**SUPPLIED DATA**
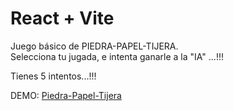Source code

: # React + Vite

Juego básico de PIEDRA-PAPEL-TIJERA.  
Selecciona tu jugada, e intenta ganarle a la "IA" ...!!!  

Tienes 5 intentos...!!!

DEMO:
[Piedra-Papel-Tijera](https://gusdev-piedra-papel-tijera.netlify.app/)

**EXERCISE DIRECTIONS**
The entries above are to be restated verbatim, with no pictures carried over.

**RESPONSE FOR THIS EXERCISE**
Source code

: # React + Vite

Juego básico de PIEDRA-PAPEL-TIJERA.  
Selecciona tu jugada, e intenta ganarle a la "IA" ...!!!  

Tienes 5 intentos...!!!

DEMO:
[Piedra-Papel-Tijera](https://gusdev-piedra-papel-tijera.netlify.app/)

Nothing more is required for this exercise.